- Friday, October 31, 2014

It’s the eve of important national elections, and there are no last-minute questions about campaign-finance law or appeals to preserve a place on the ballot for a crucial referendum. All is quiet on the legal front. Or maybe not. The U.S. Supreme Court is busy with arguments Monday about whether a 12-year-old American boy has the right to have “Israel” listed on his passport as his place of birth.

This is hardly the stuff of high drama, but it’s the second time for the high court to hear the case of Menachem Zivotofsky, who was born in Jerusalem. Splitting hairs is a national pastime in the nations of the Middle East (often with knives and guns), and the decision will have important consequences, some diplomatic. On one side, the American Jewish Committee and the Anti-Defamation League want “Israel” stamped on U.S. passports. On the other side, the American-Arab Anti-Discrimination Committee insists that can’t be because it would be unfair to Palestine.

This shouldn’t be a hard question, but it is, proving once more that Charles Dickens’ Mr. Bumble was correct with his observation that “the law is a ass.” In 2002, Congress enacted a law stating that if an American is born in Jerusalem, “The Secretary [of State] shall, upon the request of the citizen or the citizen’s legal guardian, record the place of birth as Israel.” Secretaries of State Hillary Clinton and John F. Kerry rejected the Zivotofsky family’s request, insisting the law infringed on the president’s constitutional authority to “receive Ambassadors and other public Ministers.” This is generally assumed to mean that the president gets to decide which foreign governments are legitimate and which aren’t by recognizing or not recognizing their representatives.

The U.S Court of Appeals for the D.C. Circuit sided with the State Department, saying the addition of “Israel” to the passport “conflicts with the President’s recognition determinations” and is therefore unconstitutional. “The power to recognize a sovereign state’s territorial boundaries is a necessary corollary to the power to recognize a sovereign in the first place,” the court held.

Jerusalem is the capital of Israel, but the Palestinians claim it as their own as well.
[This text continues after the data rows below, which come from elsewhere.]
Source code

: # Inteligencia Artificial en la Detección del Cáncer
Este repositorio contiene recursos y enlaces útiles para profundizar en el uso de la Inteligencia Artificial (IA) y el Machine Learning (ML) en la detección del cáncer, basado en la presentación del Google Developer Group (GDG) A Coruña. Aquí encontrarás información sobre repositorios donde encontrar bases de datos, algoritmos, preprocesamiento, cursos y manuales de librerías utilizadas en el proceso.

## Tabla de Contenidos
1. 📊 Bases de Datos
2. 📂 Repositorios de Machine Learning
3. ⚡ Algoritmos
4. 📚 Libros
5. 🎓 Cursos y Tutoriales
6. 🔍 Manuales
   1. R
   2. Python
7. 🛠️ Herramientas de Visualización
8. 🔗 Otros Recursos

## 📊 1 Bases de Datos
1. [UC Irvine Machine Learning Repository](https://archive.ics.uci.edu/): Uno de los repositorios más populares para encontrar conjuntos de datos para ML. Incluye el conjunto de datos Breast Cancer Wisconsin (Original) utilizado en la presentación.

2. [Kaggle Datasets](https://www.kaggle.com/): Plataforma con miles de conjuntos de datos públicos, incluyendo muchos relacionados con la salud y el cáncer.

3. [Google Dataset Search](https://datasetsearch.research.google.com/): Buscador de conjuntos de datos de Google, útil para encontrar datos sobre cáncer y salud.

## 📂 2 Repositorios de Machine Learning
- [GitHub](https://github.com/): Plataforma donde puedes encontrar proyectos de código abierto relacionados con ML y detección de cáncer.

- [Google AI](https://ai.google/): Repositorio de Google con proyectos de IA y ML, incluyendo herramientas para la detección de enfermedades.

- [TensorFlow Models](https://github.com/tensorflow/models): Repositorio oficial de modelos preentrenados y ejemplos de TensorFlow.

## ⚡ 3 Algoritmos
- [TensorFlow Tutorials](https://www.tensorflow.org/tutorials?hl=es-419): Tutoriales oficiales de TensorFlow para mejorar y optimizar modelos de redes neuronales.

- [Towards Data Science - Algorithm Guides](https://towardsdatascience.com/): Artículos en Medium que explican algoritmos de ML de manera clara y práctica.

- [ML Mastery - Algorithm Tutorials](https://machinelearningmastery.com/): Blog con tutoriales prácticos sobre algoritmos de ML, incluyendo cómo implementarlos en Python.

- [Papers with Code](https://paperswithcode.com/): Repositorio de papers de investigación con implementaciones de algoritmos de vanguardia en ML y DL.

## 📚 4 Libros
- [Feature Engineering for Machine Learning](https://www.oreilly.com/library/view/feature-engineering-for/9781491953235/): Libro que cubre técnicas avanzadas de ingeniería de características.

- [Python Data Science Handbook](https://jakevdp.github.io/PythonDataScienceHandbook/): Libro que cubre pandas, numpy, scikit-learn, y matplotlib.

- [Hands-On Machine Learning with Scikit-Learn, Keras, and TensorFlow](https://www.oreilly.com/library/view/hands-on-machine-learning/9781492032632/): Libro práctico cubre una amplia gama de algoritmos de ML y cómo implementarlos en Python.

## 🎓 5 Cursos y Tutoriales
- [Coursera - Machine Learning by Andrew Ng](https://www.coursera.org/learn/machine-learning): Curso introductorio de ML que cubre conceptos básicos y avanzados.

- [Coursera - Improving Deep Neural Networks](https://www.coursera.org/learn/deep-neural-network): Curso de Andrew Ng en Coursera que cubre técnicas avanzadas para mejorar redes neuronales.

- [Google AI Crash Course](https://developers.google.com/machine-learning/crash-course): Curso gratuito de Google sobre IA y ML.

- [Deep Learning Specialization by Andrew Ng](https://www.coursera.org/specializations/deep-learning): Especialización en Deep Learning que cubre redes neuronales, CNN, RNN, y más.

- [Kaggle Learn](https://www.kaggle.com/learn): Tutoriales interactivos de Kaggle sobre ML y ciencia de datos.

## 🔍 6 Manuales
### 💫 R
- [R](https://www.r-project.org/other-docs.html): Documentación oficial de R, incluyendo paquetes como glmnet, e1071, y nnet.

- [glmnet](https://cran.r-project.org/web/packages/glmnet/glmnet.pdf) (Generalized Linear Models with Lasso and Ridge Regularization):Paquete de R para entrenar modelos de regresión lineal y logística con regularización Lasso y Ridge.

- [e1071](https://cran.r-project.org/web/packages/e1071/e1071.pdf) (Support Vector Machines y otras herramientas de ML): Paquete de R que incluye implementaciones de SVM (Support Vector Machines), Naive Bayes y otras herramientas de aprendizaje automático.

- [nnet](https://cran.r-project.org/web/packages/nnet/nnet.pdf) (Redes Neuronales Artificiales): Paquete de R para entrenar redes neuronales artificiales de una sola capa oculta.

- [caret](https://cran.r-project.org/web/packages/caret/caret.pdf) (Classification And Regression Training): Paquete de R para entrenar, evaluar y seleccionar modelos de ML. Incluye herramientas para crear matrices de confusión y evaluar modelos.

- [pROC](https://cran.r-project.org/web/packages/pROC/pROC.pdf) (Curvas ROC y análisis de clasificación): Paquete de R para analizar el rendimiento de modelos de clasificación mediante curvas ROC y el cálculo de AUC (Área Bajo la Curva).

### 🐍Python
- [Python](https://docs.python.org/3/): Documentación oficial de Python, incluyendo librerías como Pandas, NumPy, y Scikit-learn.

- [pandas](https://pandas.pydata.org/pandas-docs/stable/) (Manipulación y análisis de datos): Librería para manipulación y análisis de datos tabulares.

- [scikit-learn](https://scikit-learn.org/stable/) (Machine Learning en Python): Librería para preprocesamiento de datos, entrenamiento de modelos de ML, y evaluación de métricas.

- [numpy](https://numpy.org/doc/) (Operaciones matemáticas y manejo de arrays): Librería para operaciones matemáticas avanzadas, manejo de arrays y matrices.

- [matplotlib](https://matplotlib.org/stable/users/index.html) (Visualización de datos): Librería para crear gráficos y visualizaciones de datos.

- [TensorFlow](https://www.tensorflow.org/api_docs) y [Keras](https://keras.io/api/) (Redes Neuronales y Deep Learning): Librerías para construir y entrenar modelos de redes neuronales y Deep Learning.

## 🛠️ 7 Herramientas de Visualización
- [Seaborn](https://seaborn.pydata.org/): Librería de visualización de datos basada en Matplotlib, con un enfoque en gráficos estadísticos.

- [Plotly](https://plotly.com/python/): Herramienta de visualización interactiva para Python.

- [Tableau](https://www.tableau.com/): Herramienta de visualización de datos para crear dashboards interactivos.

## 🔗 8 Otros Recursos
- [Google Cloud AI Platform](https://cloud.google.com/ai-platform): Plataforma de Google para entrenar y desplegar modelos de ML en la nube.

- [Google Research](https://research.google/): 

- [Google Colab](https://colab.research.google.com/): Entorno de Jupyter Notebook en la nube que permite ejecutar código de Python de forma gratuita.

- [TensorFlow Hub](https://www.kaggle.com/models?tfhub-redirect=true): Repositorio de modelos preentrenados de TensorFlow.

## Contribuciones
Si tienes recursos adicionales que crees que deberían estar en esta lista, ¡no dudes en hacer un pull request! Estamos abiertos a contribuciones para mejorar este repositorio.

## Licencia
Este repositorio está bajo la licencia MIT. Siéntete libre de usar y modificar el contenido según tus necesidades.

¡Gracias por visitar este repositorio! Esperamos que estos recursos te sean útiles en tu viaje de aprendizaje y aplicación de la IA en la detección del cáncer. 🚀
Jews and Arabs have been fighting over it since 1948, and for centuries before that. The State Department bureaucracy wants to stay neutral (by its own definition of “neutral”).

The Zivotofsky family first sued when Menachem was a year old. Now he’s 12. A dozen years of legal wrangling is a long time to split hairs over something that seems clear to a rational consideration. Congress has the right attitude. It recognizes Jerusalem, where Menachem was born, as the place where the flag of Israel flies. Anyone, Jew or Arab, need only to look up almost anywhere in the city to see it fly. Government officials and the cops on the streets are Israelis. Stamping “Israel” on a passport is little more than recognizing fact. Congress, being reasonable and measured, doesn’t require “Israel” on the passport of anyone who doesn’t want it there. The Supreme Court justices have an opportunity to be equally measured in dispensing diplomatic justice.